» Exercise requirements
As you look over the data below, please find each line where the word "limiter" appears, then copy it.

(Source data Opens)

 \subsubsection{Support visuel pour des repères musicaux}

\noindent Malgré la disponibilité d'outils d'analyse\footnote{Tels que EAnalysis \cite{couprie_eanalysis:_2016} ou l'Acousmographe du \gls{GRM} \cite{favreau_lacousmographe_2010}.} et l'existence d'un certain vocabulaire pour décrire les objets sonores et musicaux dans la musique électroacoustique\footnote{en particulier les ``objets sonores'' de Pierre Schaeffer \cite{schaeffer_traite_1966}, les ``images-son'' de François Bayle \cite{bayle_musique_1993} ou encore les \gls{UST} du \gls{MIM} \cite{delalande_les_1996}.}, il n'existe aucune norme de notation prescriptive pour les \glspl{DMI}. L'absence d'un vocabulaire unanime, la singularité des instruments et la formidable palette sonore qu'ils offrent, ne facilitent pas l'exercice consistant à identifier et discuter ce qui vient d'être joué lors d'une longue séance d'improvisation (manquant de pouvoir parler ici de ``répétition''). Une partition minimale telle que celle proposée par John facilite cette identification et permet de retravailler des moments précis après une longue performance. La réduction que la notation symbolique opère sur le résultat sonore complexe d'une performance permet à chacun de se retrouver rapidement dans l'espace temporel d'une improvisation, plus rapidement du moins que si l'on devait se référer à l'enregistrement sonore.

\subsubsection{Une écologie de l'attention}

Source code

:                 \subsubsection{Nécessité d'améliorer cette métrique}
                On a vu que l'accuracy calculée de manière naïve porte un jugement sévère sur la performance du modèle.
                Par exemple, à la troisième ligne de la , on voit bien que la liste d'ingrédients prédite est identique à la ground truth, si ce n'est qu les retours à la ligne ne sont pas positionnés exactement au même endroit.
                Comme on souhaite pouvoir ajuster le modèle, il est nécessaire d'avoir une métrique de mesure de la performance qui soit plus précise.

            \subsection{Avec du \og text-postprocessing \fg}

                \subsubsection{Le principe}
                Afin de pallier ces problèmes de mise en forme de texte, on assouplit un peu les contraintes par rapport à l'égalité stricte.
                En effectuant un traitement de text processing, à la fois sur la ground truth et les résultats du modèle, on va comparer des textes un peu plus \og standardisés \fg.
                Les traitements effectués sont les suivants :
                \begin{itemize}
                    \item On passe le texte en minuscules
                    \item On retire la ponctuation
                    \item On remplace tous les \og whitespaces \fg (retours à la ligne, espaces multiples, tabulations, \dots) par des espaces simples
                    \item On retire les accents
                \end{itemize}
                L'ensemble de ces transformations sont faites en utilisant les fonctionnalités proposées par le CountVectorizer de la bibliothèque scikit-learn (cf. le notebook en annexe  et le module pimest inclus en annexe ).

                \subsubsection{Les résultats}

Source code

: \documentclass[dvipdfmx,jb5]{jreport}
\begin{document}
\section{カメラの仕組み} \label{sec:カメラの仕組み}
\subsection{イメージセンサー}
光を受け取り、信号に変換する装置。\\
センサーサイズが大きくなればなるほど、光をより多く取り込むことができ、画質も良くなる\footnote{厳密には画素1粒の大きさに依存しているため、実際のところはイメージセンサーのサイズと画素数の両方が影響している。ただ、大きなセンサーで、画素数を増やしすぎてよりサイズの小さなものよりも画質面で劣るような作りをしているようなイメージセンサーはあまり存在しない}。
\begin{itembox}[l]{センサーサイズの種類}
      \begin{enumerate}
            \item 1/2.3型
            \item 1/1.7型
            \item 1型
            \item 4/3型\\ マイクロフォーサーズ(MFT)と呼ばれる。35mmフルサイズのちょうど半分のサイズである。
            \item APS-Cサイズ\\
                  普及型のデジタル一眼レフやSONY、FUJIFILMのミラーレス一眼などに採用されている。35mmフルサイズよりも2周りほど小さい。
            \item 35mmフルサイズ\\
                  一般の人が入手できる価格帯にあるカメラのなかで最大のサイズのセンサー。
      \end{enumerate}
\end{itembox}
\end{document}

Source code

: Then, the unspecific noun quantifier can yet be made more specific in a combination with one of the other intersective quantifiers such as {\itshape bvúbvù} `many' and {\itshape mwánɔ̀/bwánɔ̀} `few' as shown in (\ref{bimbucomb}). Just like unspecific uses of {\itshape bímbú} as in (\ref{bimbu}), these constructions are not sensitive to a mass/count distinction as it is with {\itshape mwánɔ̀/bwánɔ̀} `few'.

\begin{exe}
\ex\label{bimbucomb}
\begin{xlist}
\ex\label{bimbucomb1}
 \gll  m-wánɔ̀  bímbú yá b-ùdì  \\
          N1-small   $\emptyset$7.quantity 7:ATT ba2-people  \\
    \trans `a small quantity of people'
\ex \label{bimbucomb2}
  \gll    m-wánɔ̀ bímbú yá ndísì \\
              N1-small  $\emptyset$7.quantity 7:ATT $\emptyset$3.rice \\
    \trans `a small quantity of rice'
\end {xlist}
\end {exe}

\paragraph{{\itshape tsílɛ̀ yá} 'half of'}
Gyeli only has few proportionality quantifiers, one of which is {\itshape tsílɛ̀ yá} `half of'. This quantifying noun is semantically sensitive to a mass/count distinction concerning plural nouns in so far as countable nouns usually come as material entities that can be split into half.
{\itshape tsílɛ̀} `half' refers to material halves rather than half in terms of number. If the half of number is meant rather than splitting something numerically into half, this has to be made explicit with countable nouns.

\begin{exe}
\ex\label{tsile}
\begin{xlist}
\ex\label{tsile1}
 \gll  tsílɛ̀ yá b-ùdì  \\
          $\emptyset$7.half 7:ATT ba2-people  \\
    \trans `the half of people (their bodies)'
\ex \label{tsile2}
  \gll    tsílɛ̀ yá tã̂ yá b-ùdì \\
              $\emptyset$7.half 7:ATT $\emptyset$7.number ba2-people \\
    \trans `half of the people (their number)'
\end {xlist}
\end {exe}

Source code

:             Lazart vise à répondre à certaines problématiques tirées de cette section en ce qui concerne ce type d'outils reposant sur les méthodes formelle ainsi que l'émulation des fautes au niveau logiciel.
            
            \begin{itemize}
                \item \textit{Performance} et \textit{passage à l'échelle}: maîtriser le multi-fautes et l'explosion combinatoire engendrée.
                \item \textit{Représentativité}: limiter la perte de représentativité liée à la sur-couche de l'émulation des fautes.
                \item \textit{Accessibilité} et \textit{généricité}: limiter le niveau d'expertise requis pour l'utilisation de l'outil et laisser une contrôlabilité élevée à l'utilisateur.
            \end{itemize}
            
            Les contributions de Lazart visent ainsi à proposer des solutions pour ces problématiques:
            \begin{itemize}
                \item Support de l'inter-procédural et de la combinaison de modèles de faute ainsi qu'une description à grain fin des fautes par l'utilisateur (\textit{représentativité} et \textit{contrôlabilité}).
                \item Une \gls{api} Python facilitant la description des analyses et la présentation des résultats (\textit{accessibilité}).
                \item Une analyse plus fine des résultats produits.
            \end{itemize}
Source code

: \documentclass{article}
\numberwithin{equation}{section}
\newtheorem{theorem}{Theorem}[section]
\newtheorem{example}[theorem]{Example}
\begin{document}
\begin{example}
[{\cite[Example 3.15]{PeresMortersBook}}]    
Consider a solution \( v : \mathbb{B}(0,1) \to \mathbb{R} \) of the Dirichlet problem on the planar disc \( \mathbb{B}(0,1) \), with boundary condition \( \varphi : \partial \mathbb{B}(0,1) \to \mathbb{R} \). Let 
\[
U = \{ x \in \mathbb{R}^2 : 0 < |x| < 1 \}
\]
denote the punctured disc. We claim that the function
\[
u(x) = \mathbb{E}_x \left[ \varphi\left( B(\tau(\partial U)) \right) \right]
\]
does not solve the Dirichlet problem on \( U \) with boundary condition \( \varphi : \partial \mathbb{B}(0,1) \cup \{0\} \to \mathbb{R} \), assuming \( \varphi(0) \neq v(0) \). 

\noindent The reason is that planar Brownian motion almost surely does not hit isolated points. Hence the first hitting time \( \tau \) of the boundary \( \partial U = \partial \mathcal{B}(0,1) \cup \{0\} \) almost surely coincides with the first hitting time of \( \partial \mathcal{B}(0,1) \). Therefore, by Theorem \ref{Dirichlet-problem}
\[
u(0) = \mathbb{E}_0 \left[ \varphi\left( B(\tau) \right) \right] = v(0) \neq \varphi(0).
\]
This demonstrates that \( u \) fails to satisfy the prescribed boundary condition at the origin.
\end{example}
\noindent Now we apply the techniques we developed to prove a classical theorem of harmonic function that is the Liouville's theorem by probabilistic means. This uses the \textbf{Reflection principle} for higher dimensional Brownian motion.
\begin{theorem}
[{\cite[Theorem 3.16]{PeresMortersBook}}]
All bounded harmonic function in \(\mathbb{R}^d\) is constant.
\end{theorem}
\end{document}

(Source data Closes)

» Final answer
                \item \textit{Représentativité}: limiter la perte de représentativité liée à la sur-couche de l'émulation des fautes.
                \item \textit{Accessibilité} et \textit{généricité}: limiter le niveau d'expertise requis pour l'utilisation de l'outil et laisser une contrôlabilité élevée à l'utilisateur.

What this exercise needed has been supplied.